In 1782, Chao Phraya Chakri was crowned as the King Rama I of Siam and founded the Chakri dynasty. In the same year, Prince Badon Min dethroned King Phaungkaza Maung Maung and crowned himself as King Bodawpaya. King Bodawpaya began his reign with glorious military conquests. In 1784, he sent his son Prince Thado Minsaw to successfully conquer the Kingdom of Mrauk U or the Arakan Kingdom. After Arakan, King Bodawpaya turned his eyes on Siam as his next military expedition.

Nine Armies War (July 1785 – March 1786)

Burmese preparations
King Bodawpaya began his Siamese expeditions in July 1785. The Burmese forces were drafted from its various tributary states, most notably the northern Shan states of Hsenwi, Mongnai, Kengtung, Banmaw, Mongkawng and Hsipaw. Bodawpaya first sent Mingyi Mingaung Kyaw to lead an army of 10,000 men to Martaban to arrange the provisions and supplies for the massive royal army and for the fleets at Mergui. However, supply shortage and line communications were the main issue for the Burmese armies. The Burmese were unable to quickly move the large number of men and provisions in time.

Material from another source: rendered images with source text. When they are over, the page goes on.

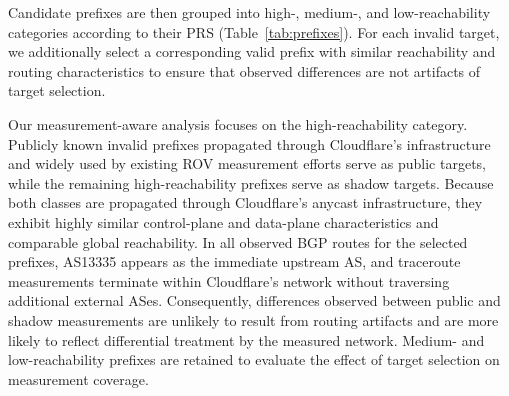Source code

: \documentclass[sigconf, 10pt, anonymous, nonacm]{acmart}
\begin{document}
Candidate prefixes are then grouped into high-, medium-, and low-reachability categories according to their PRS (Table~\ref{tab:prefixes}). For each invalid target, we additionally select a corresponding valid prefix with similar reachability and routing characteristics to ensure that observed differences are not artifacts of target selection.

Our measurement-aware analysis focuses on the high-reachability category. Publicly known invalid prefixes propagated through Cloudflare's infrastructure and widely used by existing ROV measurement efforts serve as public targets, while the remaining high-reachability prefixes serve as shadow targets. Because both classes are propagated through Cloudflare's anycast infrastructure, they exhibit highly similar control-plane and data-plane characteristics and comparable global reachability. In all observed BGP routes for the selected prefixes, AS13335 appears as the immediate upstream AS, and traceroute measurements terminate within Cloudflare's network without traversing additional external ASes. Consequently, differences observed between public and shadow measurements are unlikely to result from routing artifacts and are more likely to reflect differential treatment by the measured network. Medium- and low-reachability prefixes are retained to evaluate the effect of target selection on measurement coverage.
\end{document}
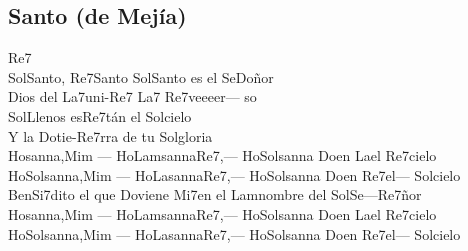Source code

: \subsection{Santo (de Mejía)}
\begin{center}
{\Large
\hspace{-7em}\ac{Re7}\\
\ac{Sol}Santo, \ac{Re7}Santo \ac{Sol}Santo es el Se\ac{Do}ñor\\
Dios del \ac{La7}uni-\ac{Re7 La7 Re7}veeeer--- so\\
\ac{Sol}Llenos es\ac{Re7}tán el \ac{Sol}cielo\\
Y la \ac{Do}tie-\ac{Re7}rra de tu \ac{Sol}gloria\\
Hosanna,\ac{Mim} --- Ho\ac{Lam}sanna\ac{Re7},--- Ho\ac{Sol}sanna \ac{Do}en \ac{La}el \ac{Re7}cielo\\
Ho\ac{Sol}sanna,\ac{Mim} --- Ho\ac{La}sanna\ac{Re7},--- Ho\ac{Sol}sanna \ac{Do}en \ac{Re7}el--- \ac{Sol}cielo\\
Ben\ac{Si7}dito el que \ac{Do}viene \ac{Mi7}en el \ac{Lam}nombre del \ac{Sol}Se---\ac{Re7}ñor\\
Hosanna,\ac{Mim} --- Ho\ac{Lam}sanna\ac{Re7},--- Ho\ac{Sol}sanna \ac{Do}en \ac{La}el \ac{Re7}cielo\\
Ho\ac{Sol}sanna,\ac{Mim} --- Ho\ac{La}sanna\ac{Re7},--- Ho\ac{Sol}sanna \ac{Do}en \ac{Re7}el--- \ac{Sol}cielo\\
}
\end{center}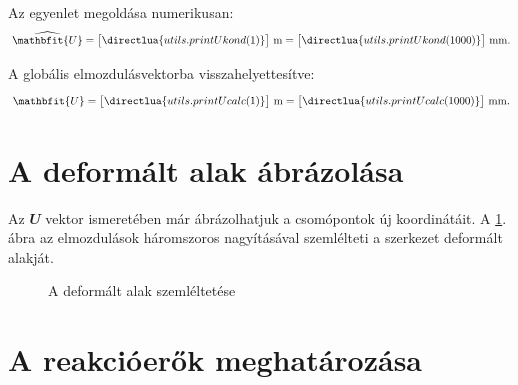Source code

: \documentclass[a4paper, 12pt]{scrartcl}
\newcommand{\rvec}[1]{\mathbfit{#1}}
\newcommand{\sifigures}[1]{\sisetup{exponent-mode = fixed, round-mode=figures, round-precision=#1}}
\newcommand{\siplaces}[1]{\sisetup{exponent-mode = fixed, round-mode=places, round-precision=#1}}
\newcommand{\sisci}{\sisetup{exponent-mode = scientific}}
\begin{document}
Az egyenlet megoldása numerikusan:
\begin{equation}
  \sifigures{3} \sisci\
  \widehat{\rvec U} = \begin{bmatrix}
    \directlua{utils.printUkond(1)}
  \end{bmatrix} \, \mathrm{m}
  =
  \siplaces{2}
  \begin{bmatrix}
    \directlua{utils.printUkond(1000)}
  \end{bmatrix} \, \mathrm{mm}.
  \label{eq:numericCond}
\end{equation}

A globális elmozdulásvektorba visszahelyettesítve:
\begin{equation}
  \sifigures{3} \sisci\
  {\rvec U} = \begin{bmatrix}
    \directlua{utils.printUcalc(1)}
  \end{bmatrix} \, \mathrm{m}
  =
  \siplaces{2}
  \begin{bmatrix}
    \directlua{utils.printUcalc(1000)}
  \end{bmatrix} \, \mathrm{mm}.
  \label{eq:Ucalc}
\end{equation}




\section{A deformált alak ábrázolása} %
\label{sec:A deformált alak ábrázolása}

Az $\rvec U$ vektor ismeretében már ábrázolhatjuk a csomópontok új koordinátáit.
A \ref{fig:deformed}. ábra az elmozdulások háromszoros nagyításával szemlélteti
a szerkezet deformált alakját.

\begin{figure}[H]
  \centering
  
  \caption{A deformált alak szemléltetése}
  \label{fig:deformed}
\end{figure}




\section{A reakcióerők meghatározása} %
\label{sec:A reakcióerők meghatározása}
\end{document}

King Bodawpaya and his armies left Ava on November 11, 1785. When the king arrived at Martaban on December 20, he found that the supplies did not meet the demands. He ordered Mingyi Mingaung Kyaw arrested from Mergui to be brought to him in chains. After waiting for four days at Martaban, King Bodawpaya was furious that the transportation of men, horses and elephants across the Salween River was delayed and had not been completed. He struck a spear at one of his generals, wounding him. Only with the beseeching of the governor of Kawthanti that the royal temper was cooled down. After staying in Martaban for a month, King Hsinbyushin and his royal forces left Martaban on January 19, 1786, towards the Three Pagodas Pass.

Siamese preparations 
In November 1785, three Burmese men were captured by the Karens of Kyaukkaung. The captured Burmese revealed to Siamese authorities that King Bodawpaya was planning a massive invasion of Siam in multiple directions. King Rama I convened a council of royal princes and ministers to discuss the situation. The Siamese then sent a Burmese man named Nga Gan, who was a former retainer of King Bodawpaya captured by the Siamese, to negotiate with King Bodawpaya at the Three Pagodas. King Bodawpaya, however, was not interested in peace-making and instead inquired Nga Gan about Siamese preparations. The Bangkok court then sent warnings to various cities in Northern and Southern Siam about the impending invasions.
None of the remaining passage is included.